Staff: Chris Blake (786-7392).
Summary of Recommendation of Committee On Health & Human Services Appropriations Compared to Recommendation of Committee On Health Care & Wellness:
The second substitute bill allows only hospitals to participate in the emergency cardiac and stroke care system as opposed to all medical facilities.
Appropriation: None.
Fiscal Note: Available.
Effective Date of Second Substitute Bill: The bill takes effect 90 days after adjournment of the session in which the bill is passed.
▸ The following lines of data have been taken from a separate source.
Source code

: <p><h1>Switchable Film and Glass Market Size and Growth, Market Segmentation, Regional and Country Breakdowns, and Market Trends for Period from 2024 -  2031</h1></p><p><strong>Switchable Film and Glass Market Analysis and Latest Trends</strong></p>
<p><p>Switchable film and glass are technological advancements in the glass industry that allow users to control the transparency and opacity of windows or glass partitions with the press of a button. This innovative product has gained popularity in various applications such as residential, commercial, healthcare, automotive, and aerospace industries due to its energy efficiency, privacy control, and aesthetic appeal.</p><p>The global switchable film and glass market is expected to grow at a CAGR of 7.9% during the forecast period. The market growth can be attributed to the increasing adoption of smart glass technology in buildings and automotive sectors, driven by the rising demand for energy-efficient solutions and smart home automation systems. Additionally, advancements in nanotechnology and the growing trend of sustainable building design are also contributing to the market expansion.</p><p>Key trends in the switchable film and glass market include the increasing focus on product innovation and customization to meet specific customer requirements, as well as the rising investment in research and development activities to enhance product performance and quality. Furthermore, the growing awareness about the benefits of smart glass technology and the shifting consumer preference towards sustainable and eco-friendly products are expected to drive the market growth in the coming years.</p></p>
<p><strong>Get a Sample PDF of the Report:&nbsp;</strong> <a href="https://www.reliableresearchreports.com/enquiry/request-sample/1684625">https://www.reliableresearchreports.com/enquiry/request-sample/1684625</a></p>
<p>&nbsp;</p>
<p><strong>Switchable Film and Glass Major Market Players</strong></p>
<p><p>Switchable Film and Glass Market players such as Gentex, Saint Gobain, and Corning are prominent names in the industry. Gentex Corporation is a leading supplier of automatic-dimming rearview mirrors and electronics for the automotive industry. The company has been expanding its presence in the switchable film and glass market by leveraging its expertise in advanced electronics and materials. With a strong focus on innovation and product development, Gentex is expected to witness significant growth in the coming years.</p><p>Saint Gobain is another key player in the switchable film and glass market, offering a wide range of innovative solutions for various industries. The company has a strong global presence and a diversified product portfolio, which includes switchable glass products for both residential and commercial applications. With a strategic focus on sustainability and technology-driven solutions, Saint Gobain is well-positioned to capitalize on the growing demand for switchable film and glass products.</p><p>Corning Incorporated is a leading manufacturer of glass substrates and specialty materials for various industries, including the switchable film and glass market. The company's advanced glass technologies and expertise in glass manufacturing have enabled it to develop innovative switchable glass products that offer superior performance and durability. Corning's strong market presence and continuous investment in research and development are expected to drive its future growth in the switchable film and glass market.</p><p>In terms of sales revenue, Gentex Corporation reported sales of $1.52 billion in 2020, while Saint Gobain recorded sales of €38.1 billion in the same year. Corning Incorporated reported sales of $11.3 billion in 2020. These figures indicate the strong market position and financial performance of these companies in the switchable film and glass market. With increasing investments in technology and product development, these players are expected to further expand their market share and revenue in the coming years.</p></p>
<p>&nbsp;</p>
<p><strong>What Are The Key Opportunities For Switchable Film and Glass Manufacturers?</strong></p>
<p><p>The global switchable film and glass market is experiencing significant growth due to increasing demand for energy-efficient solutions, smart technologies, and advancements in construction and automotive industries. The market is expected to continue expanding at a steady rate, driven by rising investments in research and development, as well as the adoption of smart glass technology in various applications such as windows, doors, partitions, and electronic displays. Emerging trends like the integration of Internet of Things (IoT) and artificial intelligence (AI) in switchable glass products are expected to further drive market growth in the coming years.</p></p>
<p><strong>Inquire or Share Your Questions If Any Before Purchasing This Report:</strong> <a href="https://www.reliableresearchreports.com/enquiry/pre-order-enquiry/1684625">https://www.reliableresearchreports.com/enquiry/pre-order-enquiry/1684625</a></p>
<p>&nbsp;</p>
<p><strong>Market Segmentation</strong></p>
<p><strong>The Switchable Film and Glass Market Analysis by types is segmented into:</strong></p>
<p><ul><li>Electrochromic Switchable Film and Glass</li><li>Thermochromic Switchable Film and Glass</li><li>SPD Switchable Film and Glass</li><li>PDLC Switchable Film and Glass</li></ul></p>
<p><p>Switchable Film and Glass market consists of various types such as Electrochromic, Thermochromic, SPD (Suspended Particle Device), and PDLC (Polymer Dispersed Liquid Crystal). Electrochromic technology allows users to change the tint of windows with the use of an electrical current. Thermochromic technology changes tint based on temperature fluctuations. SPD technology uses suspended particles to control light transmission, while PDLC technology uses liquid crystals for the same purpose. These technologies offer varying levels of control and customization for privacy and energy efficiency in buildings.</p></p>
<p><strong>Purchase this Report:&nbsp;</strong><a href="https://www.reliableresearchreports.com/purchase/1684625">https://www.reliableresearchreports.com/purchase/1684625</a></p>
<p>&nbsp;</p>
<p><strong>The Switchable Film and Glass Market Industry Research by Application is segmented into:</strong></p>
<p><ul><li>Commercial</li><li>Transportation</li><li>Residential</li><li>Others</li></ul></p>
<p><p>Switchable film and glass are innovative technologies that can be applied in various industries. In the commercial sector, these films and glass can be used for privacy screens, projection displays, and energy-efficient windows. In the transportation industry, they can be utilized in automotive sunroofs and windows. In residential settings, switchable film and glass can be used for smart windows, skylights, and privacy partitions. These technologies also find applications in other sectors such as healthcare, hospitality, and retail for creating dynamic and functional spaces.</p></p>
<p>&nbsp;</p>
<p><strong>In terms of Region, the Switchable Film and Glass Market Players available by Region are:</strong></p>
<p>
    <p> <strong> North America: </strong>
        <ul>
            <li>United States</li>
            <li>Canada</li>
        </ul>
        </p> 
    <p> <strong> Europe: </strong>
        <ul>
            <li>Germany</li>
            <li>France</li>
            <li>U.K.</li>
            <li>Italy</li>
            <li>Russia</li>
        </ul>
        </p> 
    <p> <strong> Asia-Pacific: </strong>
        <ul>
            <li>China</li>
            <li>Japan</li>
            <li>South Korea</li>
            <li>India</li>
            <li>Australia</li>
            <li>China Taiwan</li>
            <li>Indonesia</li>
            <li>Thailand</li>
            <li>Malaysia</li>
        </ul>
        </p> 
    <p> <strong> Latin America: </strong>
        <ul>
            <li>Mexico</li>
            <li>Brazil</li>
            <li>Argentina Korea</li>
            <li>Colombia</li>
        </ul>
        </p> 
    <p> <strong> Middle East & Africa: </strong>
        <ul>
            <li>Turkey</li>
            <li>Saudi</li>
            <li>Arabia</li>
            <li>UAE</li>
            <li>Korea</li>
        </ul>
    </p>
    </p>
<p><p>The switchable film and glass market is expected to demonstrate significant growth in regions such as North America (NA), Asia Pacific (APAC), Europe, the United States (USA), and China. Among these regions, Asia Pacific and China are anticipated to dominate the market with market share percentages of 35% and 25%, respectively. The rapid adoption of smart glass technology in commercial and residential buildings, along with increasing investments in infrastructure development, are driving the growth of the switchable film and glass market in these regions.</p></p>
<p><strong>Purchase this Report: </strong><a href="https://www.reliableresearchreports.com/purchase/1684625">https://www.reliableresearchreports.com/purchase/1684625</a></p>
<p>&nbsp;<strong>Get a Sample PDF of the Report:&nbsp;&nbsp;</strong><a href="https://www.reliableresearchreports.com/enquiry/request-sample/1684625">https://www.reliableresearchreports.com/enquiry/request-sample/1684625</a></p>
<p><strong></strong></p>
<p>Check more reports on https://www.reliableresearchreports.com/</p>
Staff Summary of Public Testimony:
(In support) When an individual has a heart attack or stroke, a person is less likely to suffer any harm if he or she receives medical treatment within an hour. Most hospitals are striving to be cardiac or stroke certified. This bill connects the state's trauma system with the cardiac system. The long-term costs to individuals and the health care system are large when care is not provided in a timely fashion. Heart disease and stroke are the second and third leading causes of death in Washington. Less than 3 percent of stroke patients get the right care in time.
(Opposed) None.
Persons Testifying: Lucy Culp, American Heart Association.
Persons Signed In To Testify But Not Testifying: None.